Back then, I only understood "I need to use this magical thing to connect outside." I truly grasped what proxies were much later when I started using Nginx for my own service.
Honestly, when I first started my startup, I didn't care about proxies at all. I had one server running on my laptop—why would I need a proxy? But as users grew, I had to scale to multiple servers, implement HTTPS, attach a CDN, and that's when I encountered Reverse Proxy. And it clicked: "Oh, this is all just proxies."
"Forward Proxy" and "Reverse Proxy" threw me off completely. Forward means "forward"? Then Reverse means "backward"? Both relay requests in the middle, so what's the actual difference?
And I kept confusing it with VPNs. VPNs also hide my IP, so aren't they the same thing? Even more confusing: the client's IT team told me "Turn on VPN AND set up the proxy." Wait, so VPN and proxy are different? Do I use them together?
Then there was Transparent Proxy. My ISP inserts a proxy at the network level, but I never configured anything—how does that even work? None of it made sense.
I couldn't grasp the core concept. I just had this vague idea: "proxy = something in the middle."
Then I heard this analogy and everything clicked:
"A proxy is an agent. Like sending a personal shopper to a luxury store when you're too shy to go yourself.
- Forward Proxy: Your (client's) agent. Hides who you are and buys stuff for you.
- Reverse Proxy: The store's (server's) agent. Greets customers at the entrance because the store is busy."
The key: who are you working for? This analogy hit home for me. They both relay requests in the middle, but they represent different parties.
Let me extend the luxury store analogy. If I go to the store myself, the salesperson sees my face and knows exactly what I bought. But if I send a personal shopper? The salesperson only sees the shopper's face and has no idea who the real buyer is. That's Forward Proxy.
On the flip side, the store has too many customers. They let VIPs into the inner sanctum, but regular customers get served at the entrance. Customers have no idea what the stockroom looks like or where the warehouse is. That's Reverse Proxy.
Once I accepted this mental model, everything about proxies made sense.
Forward Proxy sits before the client (me).
Me → Forward Proxy → Internet → Target Website
When I try to access a website, the Forward Proxy goes there and fetches the page for me. The website only sees the proxy's IP. My real IP is hidden.
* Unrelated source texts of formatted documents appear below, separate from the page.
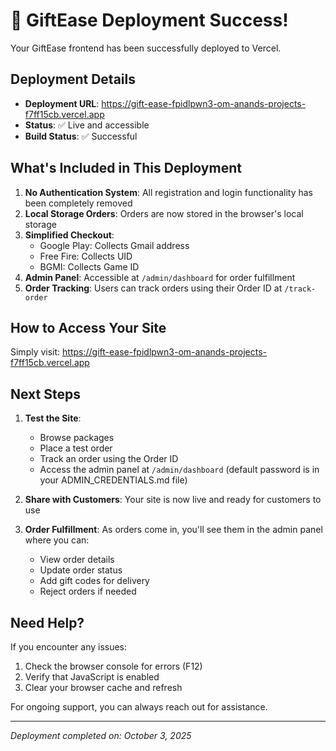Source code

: # 🎉 GiftEase Deployment Success!

Your GiftEase frontend has been successfully deployed to Vercel.

## Deployment Details

- **Deployment URL**: https://gift-ease-fpidlpwn3-om-anands-projects-f7ff15cb.vercel.app
- **Status**: ✅ Live and accessible
- **Build Status**: ✅ Successful

## What's Included in This Deployment

1. **No Authentication System**: All registration and login functionality has been completely removed
2. **Local Storage Orders**: Orders are now stored in the browser's local storage
3. **Simplified Checkout**: 
   - Google Play: Collects Gmail address
   - Free Fire: Collects UID
   - BGMI: Collects Game ID
4. **Admin Panel**: Accessible at `/admin/dashboard` for order fulfillment
5. **Order Tracking**: Users can track orders using their Order ID at `/track-order`

## How to Access Your Site

Simply visit: https://gift-ease-fpidlpwn3-om-anands-projects-f7ff15cb.vercel.app

## Next Steps

1. **Test the Site**: 
   - Browse packages
   - Place a test order
   - Track an order using the Order ID
   - Access the admin panel at `/admin/dashboard` (default password is in your ADMIN_CREDENTIALS.md file)

2. **Share with Customers**: Your site is now live and ready for customers to use

3. **Order Fulfillment**: As orders come in, you'll see them in the admin panel where you can:
   - View order details
   - Update order status
   - Add gift codes for delivery
   - Reject orders if needed

## Need Help?

If you encounter any issues:
1. Check the browser console for errors (F12)
2. Verify that JavaScript is enabled
3. Clear your browser cache and refresh

For ongoing support, you can always reach out for assistance.

---
*Deployment completed on: October 3, 2025*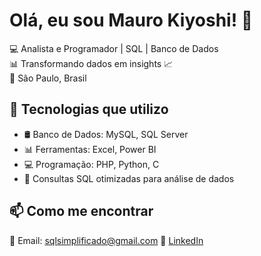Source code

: # Olá, eu sou Mauro Kiyoshi! 👋  
💻 Analista e Programador | SQL | Banco de Dados  
📊 Transformando dados em insights 📈  
📍 São Paulo, Brasil  

## 🚀 Tecnologias que utilizo  
- 🛢️ Banco de Dados: MySQL, SQL Server  
- 📊 Ferramentas: Excel, Power BI
- 💻 Programação: PHP, Python, C
- 🔎 Consultas SQL otimizadas para análise de dados  

## 📫 Como me encontrar  
📩 Email: sqlsimplificado@gmail.com
🔗 [LinkedIn](https://linkedin.com/)  
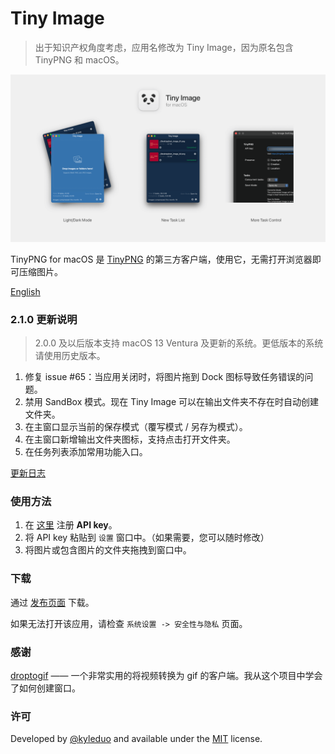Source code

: # Tiny Image

> 出于知识产权角度考虑，应用名修改为 Tiny Image，因为原名包含 TinyPNG 和 macOS。

![preview](./preview/banner.png)



TinyPNG for macOS 是 [TinyPNG](https://tinypng.com) 的第三方客户端，使用它，无需打开浏览器即可压缩图片。

[English](./README.md)



### 2.1.0 更新说明

> 2.0.0 及以后版本支持 macOS 13 Ventura 及更新的系统。更低版本的系统请使用历史版本。

1. 修复 issue #65：当应用关闭时，将图片拖到 Dock 图标导致任务错误的问题。
2. 禁用 SandBox 模式。现在 Tiny Image 可以在输出文件夹不存在时自动创建文件夹。
3. 在主窗口显示当前的保存模式（覆写模式 / 另存为模式）。
4. 在主窗口新增输出文件夹图标，支持点击打开文件夹。
5. 在任务列表添加常用功能入口。

[更新日志](./CHANGE_LOG_ZH.md)



### 使用方法

1. 在 [这里](https://tinypng.com/developers) 注册 **API key**。
2. 将 API key 粘贴到 `设置` 窗口中。（如果需要，您可以随时修改）
3. 将图片或包含图片的文件夹拖拽到窗口中。




### 下载

通过 [发布页面](https://github.com/kyleduo/TinyPNG4Mac/releases) 下载。

如果无法打开该应用，请检查 `系统设置 -> 安全性与隐私` 页面。



### 感谢

[droptogif](https://github.com/mortenjust/droptogif) —— 一个非常实用的将视频转换为 gif 的客户端。我从这个项目中学会了如何创建窗口。



### 许可

Developed by [@kyleduo](https://github.com/kyleduo) and available under the [MIT](http://opensource.org/licenses/MIT) license.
Hide my IP when using public WiFi at cafes. The proxy server acts as a shield—websites only see the proxy's IP. Tor Browser works exactly like this, routing through multiple proxies so no one can trace my IP.
Company blocks YouTube? Route through a Forward Proxy to bypass. (Obviously don't violate company policy.) Traveling abroad and need a Korean IP? Use a Korean proxy server. Netflix region restrictions? Same trick.
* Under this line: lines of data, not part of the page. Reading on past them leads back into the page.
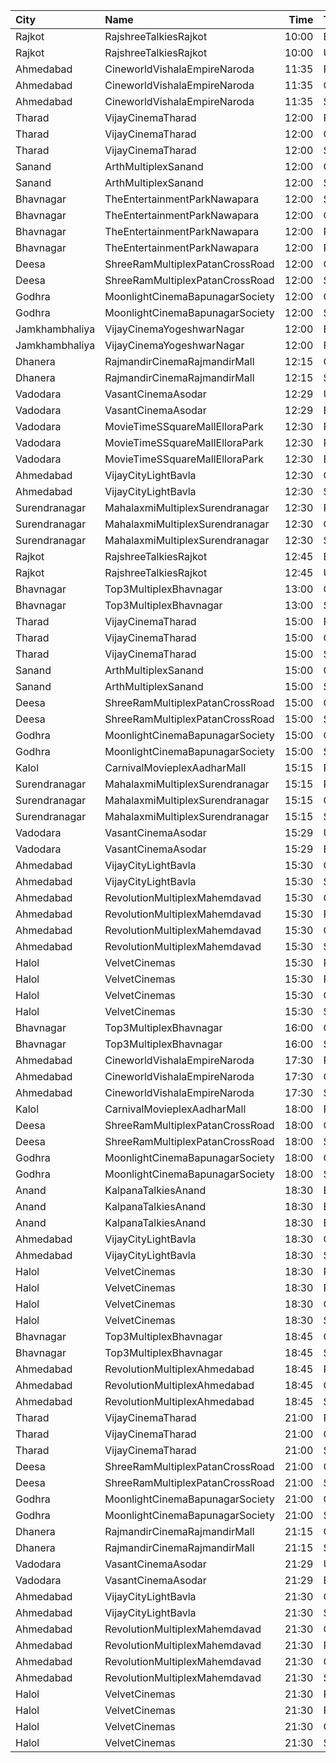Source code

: | City           | Name                            |  Time | Type            | Price | Capacity | Booked |
| :------------- | :------------------------------ | ----: | :-------------- | ----: | -------: | -----: |
| Rajkot         | RajshreeTalkiesRajkot           | 10:00 | Balcony         |  120₹ |      100 |      0 |
| Rajkot         | RajshreeTalkiesRajkot           | 10:00 | Upper           |  100₹ |      100 |      0 |
| Ahmedabad      | CineworldVishalaEmpireNaroda    | 11:35 | Platinum        |  150₹ |      110 |      0 |
| Ahmedabad      | CineworldVishalaEmpireNaroda    | 11:35 | Gold            |  120₹ |      110 |      0 |
| Ahmedabad      | CineworldVishalaEmpireNaroda    | 11:35 | Silver          |  120₹ |      110 |      0 |
| Tharad         | VijayCinemaTharad               | 12:00 | Premium         |  100₹ |      100 |      0 |
| Tharad         | VijayCinemaTharad               | 12:00 | Gold            |   80₹ |      100 |      0 |
| Tharad         | VijayCinemaTharad               | 12:00 | Silver          |   60₹ |      100 |      0 |
| Sanand         | ArthMultiplexSanand             | 12:00 | Gold            |   80₹ |      100 |      0 |
| Sanand         | ArthMultiplexSanand             | 12:00 | Silver          |   80₹ |      100 |      0 |
| Bhavnagar      | TheEntertainmentParkNawapara    | 12:00 | Silver          |  120₹ |       34 |      0 |
| Bhavnagar      | TheEntertainmentParkNawapara    | 12:00 | Gold            |  120₹ |      156 |      0 |
| Bhavnagar      | TheEntertainmentParkNawapara    | 12:00 | Platinum        |  150₹ |       34 |      0 |
| Bhavnagar      | TheEntertainmentParkNawapara    | 12:00 | Royal           |  250₹ |       14 |      0 |
| Deesa          | ShreeRamMultiplexPatanCrossRoad | 12:00 | Gold            |  100₹ |      169 |      0 |
| Deesa          | ShreeRamMultiplexPatanCrossRoad | 12:00 | Silver          |  100₹ |       38 |      0 |
| Godhra         | MoonlightCinemaBapunagarSociety | 12:00 | Gold            |   80₹ |      148 |      0 |
| Godhra         | MoonlightCinemaBapunagarSociety | 12:00 | Silver          |   80₹ |      102 |      0 |
| Jamkhambhaliya | VijayCinemaYogeshwarNagar       | 12:00 | Balcony         |   80₹ |      100 |     51 |
| Jamkhambhaliya | VijayCinemaYogeshwarNagar       | 12:00 | First           |   70₹ |      227 |    114 |
| Dhanera        | RajmandirCinemaRajmandirMall    | 12:15 | Gold            |  130₹ |      103 |     35 |
| Dhanera        | RajmandirCinemaRajmandirMall    | 12:15 | Silver          |  130₹ |       75 |      0 |
| Vadodara       | VasantCinemaAsodar              | 12:29 | Upper           |   50₹ |      512 |      0 |
| Vadodara       | VasantCinemaAsodar              | 12:29 | Balcony         |   60₹ |      218 |      0 |
| Vadodara       | MovieTimeSSquareMallElloraPark  | 12:30 | Premium         |  100₹ |      120 |      0 |
| Vadodara       | MovieTimeSSquareMallElloraPark  | 12:30 | Recliner        |  150₹ |        8 |      0 |
| Vadodara       | MovieTimeSSquareMallElloraPark  | 12:30 | Executive       |  100₹ |       48 |      0 |
| Ahmedabad      | VijayCityLightBavla             | 12:30 | Gold            |  100₹ |      100 |      0 |
| Ahmedabad      | VijayCityLightBavla             | 12:30 | Silver          |   80₹ |      100 |      0 |
| Surendranagar  | MahalaxmiMultiplexSurendranagar | 12:30 | Platinum        |  150₹ |       11 |      0 |
| Surendranagar  | MahalaxmiMultiplexSurendranagar | 12:30 | Gold            |  120₹ |       64 |      0 |
| Surendranagar  | MahalaxmiMultiplexSurendranagar | 12:30 | Silver          |  100₹ |      105 |      0 |
| Rajkot         | RajshreeTalkiesRajkot           | 12:45 | Balcony         |  120₹ |      100 |      0 |
| Rajkot         | RajshreeTalkiesRajkot           | 12:45 | Upper           |  100₹ |      100 |      0 |
| Bhavnagar      | Top3MultiplexBhavnagar          | 13:00 | Gold            |   80₹ |      100 |      0 |
| Bhavnagar      | Top3MultiplexBhavnagar          | 13:00 | Silver          |   80₹ |      100 |      0 |
| Tharad         | VijayCinemaTharad               | 15:00 | Premium         |  100₹ |      100 |      0 |
| Tharad         | VijayCinemaTharad               | 15:00 | Gold            |   80₹ |      100 |      0 |
| Tharad         | VijayCinemaTharad               | 15:00 | Silver          |   60₹ |      100 |      0 |
| Sanand         | ArthMultiplexSanand             | 15:00 | Gold            |   80₹ |      100 |      0 |
| Sanand         | ArthMultiplexSanand             | 15:00 | Silver          |   80₹ |      100 |      0 |
| Deesa          | ShreeRamMultiplexPatanCrossRoad | 15:00 | Gold            |  100₹ |      169 |      0 |
| Deesa          | ShreeRamMultiplexPatanCrossRoad | 15:00 | Silver          |  100₹ |       38 |      0 |
| Godhra         | MoonlightCinemaBapunagarSociety | 15:00 | Gold            |   80₹ |      148 |      0 |
| Godhra         | MoonlightCinemaBapunagarSociety | 15:00 | Silver          |   80₹ |      102 |      0 |
| Kalol          | CarnivalMovieplexAadharMall     | 15:15 | PlatinumOffline |  130₹ |       50 |     25 |
| Surendranagar  | MahalaxmiMultiplexSurendranagar | 15:15 | Platinum        |  150₹ |       11 |      0 |
| Surendranagar  | MahalaxmiMultiplexSurendranagar | 15:15 | Gold            |  120₹ |       64 |      0 |
| Surendranagar  | MahalaxmiMultiplexSurendranagar | 15:15 | Silver          |  100₹ |      105 |      0 |
| Vadodara       | VasantCinemaAsodar              | 15:29 | Upper           |   50₹ |      512 |      0 |
| Vadodara       | VasantCinemaAsodar              | 15:29 | Balcony         |   60₹ |      218 |      0 |
| Ahmedabad      | VijayCityLightBavla             | 15:30 | Gold            |  100₹ |      100 |      0 |
| Ahmedabad      | VijayCityLightBavla             | 15:30 | Silver          |   80₹ |      100 |      0 |
| Ahmedabad      | RevolutionMultiplexMahemdavad   | 15:30 | Couple          |  200₹ |      100 |      0 |
| Ahmedabad      | RevolutionMultiplexMahemdavad   | 15:30 | Platinum        |  160₹ |      100 |      0 |
| Ahmedabad      | RevolutionMultiplexMahemdavad   | 15:30 | Golden          |  140₹ |      100 |      0 |
| Ahmedabad      | RevolutionMultiplexMahemdavad   | 15:30 | Silver          |  120₹ |      100 |      0 |
| Halol          | VelvetCinemas                   | 15:30 | Royal           |  140₹ |       13 |      6 |
| Halol          | VelvetCinemas                   | 15:30 | Platinum        |  130₹ |       28 |     13 |
| Halol          | VelvetCinemas                   | 15:30 | Gold            |   90₹ |       56 |     28 |
| Halol          | VelvetCinemas                   | 15:30 | Silver          |   80₹ |       28 |     14 |
| Bhavnagar      | Top3MultiplexBhavnagar          | 16:00 | Gold            |   80₹ |      100 |      0 |
| Bhavnagar      | Top3MultiplexBhavnagar          | 16:00 | Silver          |   80₹ |      100 |      0 |
| Ahmedabad      | CineworldVishalaEmpireNaroda    | 17:30 | Platinum        |  150₹ |      110 |      0 |
| Ahmedabad      | CineworldVishalaEmpireNaroda    | 17:30 | Gold            |  120₹ |      110 |      0 |
| Ahmedabad      | CineworldVishalaEmpireNaroda    | 17:30 | Silver          |  120₹ |      110 |      0 |
| Kalol          | CarnivalMovieplexAadharMall     | 18:00 | PlatinumOffline |  130₹ |       50 |     25 |
| Deesa          | ShreeRamMultiplexPatanCrossRoad | 18:00 | Gold            |  100₹ |      169 |      0 |
| Deesa          | ShreeRamMultiplexPatanCrossRoad | 18:00 | Silver          |  100₹ |       38 |      0 |
| Godhra         | MoonlightCinemaBapunagarSociety | 18:00 | Gold            |   80₹ |      148 |      0 |
| Godhra         | MoonlightCinemaBapunagarSociety | 18:00 | Silver          |   80₹ |      102 |      0 |
| Anand          | KalpanaTalkiesAnand             | 18:30 | Box             |  110₹ |      100 |      0 |
| Anand          | KalpanaTalkiesAnand             | 18:30 | Balcony         |   90₹ |      100 |      0 |
| Anand          | KalpanaTalkiesAnand             | 18:30 | Executive       |   80₹ |      100 |      0 |
| Ahmedabad      | VijayCityLightBavla             | 18:30 | Gold            |  100₹ |      100 |      0 |
| Ahmedabad      | VijayCityLightBavla             | 18:30 | Silver          |   80₹ |      100 |      0 |
| Halol          | VelvetCinemas                   | 18:30 | Royal           |  140₹ |       13 |      6 |
| Halol          | VelvetCinemas                   | 18:30 | Platinum        |  130₹ |       28 |     13 |
| Halol          | VelvetCinemas                   | 18:30 | Gold            |   90₹ |       56 |     28 |
| Halol          | VelvetCinemas                   | 18:30 | Silver          |   80₹ |       28 |     14 |
| Bhavnagar      | Top3MultiplexBhavnagar          | 18:45 | Gold            |   80₹ |      100 |      0 |
| Bhavnagar      | Top3MultiplexBhavnagar          | 18:45 | Silver          |   80₹ |      100 |      0 |
| Ahmedabad      | RevolutionMultiplexAhmedabad    | 18:45 | PlatinumClass   |  170₹ |      100 |      0 |
| Ahmedabad      | RevolutionMultiplexAhmedabad    | 18:45 | GoldenClass     |  150₹ |      100 |      0 |
| Ahmedabad      | RevolutionMultiplexAhmedabad    | 18:45 | SilverClass     |  120₹ |      100 |      0 |
| Tharad         | VijayCinemaTharad               | 21:00 | Premium         |  100₹ |       39 |      0 |
| Tharad         | VijayCinemaTharad               | 21:00 | Gold            |   80₹ |       68 |      0 |
| Tharad         | VijayCinemaTharad               | 21:00 | Silver          |   60₹ |      135 |      0 |
| Deesa          | ShreeRamMultiplexPatanCrossRoad | 21:00 | Gold            |  100₹ |      169 |      0 |
| Deesa          | ShreeRamMultiplexPatanCrossRoad | 21:00 | Silver          |  100₹ |       38 |      0 |
| Godhra         | MoonlightCinemaBapunagarSociety | 21:00 | Gold            |   80₹ |      148 |      0 |
| Godhra         | MoonlightCinemaBapunagarSociety | 21:00 | Silver          |   80₹ |      102 |      0 |
| Dhanera        | RajmandirCinemaRajmandirMall    | 21:15 | Gold            |  130₹ |      103 |     35 |
| Dhanera        | RajmandirCinemaRajmandirMall    | 21:15 | Silver          |  130₹ |       75 |      0 |
| Vadodara       | VasantCinemaAsodar              | 21:29 | Upper           |   50₹ |      512 |      0 |
| Vadodara       | VasantCinemaAsodar              | 21:29 | Balcony         |   60₹ |      218 |      0 |
| Ahmedabad      | VijayCityLightBavla             | 21:30 | Gold            |  100₹ |      100 |      0 |
| Ahmedabad      | VijayCityLightBavla             | 21:30 | Silver          |   80₹ |      100 |      0 |
| Ahmedabad      | RevolutionMultiplexMahemdavad   | 21:30 | Couple          |  200₹ |      100 |      0 |
| Ahmedabad      | RevolutionMultiplexMahemdavad   | 21:30 | Platinum        |  160₹ |      100 |      0 |
| Ahmedabad      | RevolutionMultiplexMahemdavad   | 21:30 | Golden          |  140₹ |      100 |      0 |
| Ahmedabad      | RevolutionMultiplexMahemdavad   | 21:30 | Silver          |  120₹ |      100 |      0 |
| Halol          | VelvetCinemas                   | 21:30 | Royal           |  140₹ |       13 |      6 |
| Halol          | VelvetCinemas                   | 21:30 | Platinum        |  130₹ |       28 |     13 |
| Halol          | VelvetCinemas                   | 21:30 | Gold            |   90₹ |       56 |     28 |
| Halol          | VelvetCinemas                   | 21:30 | Silver          |   80₹ |       28 |     14 |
If the whole company uses the same proxy, frequently visited sites are cached. 100 people visit the same homepage? Proxy fetches it once and shares it. Saves bandwidth and speeds things up.
I thought all proxies were the same, but turns out there are different types.
HTTP Proxy only handles HTTP/HTTPS traffic. It's for web browsing. When you set http_proxy environment variable, that's an HTTP proxy.
SOCKS Proxy operates at a lower level. It can proxy HTTP, FTP, SMTP, even game traffic. I use it a lot for SSH tunneling.
# SSH SOCKS Proxy setup (what I actually use)
ssh -D 1080 user@remote-server
# Now localhost:1080 becomes a SOCKS5 proxy
Point your browser or app to localhost:1080 and all traffic routes through the SSH server. Super useful for bypassing corporate firewalls. (For legitimate purposes only, of course.)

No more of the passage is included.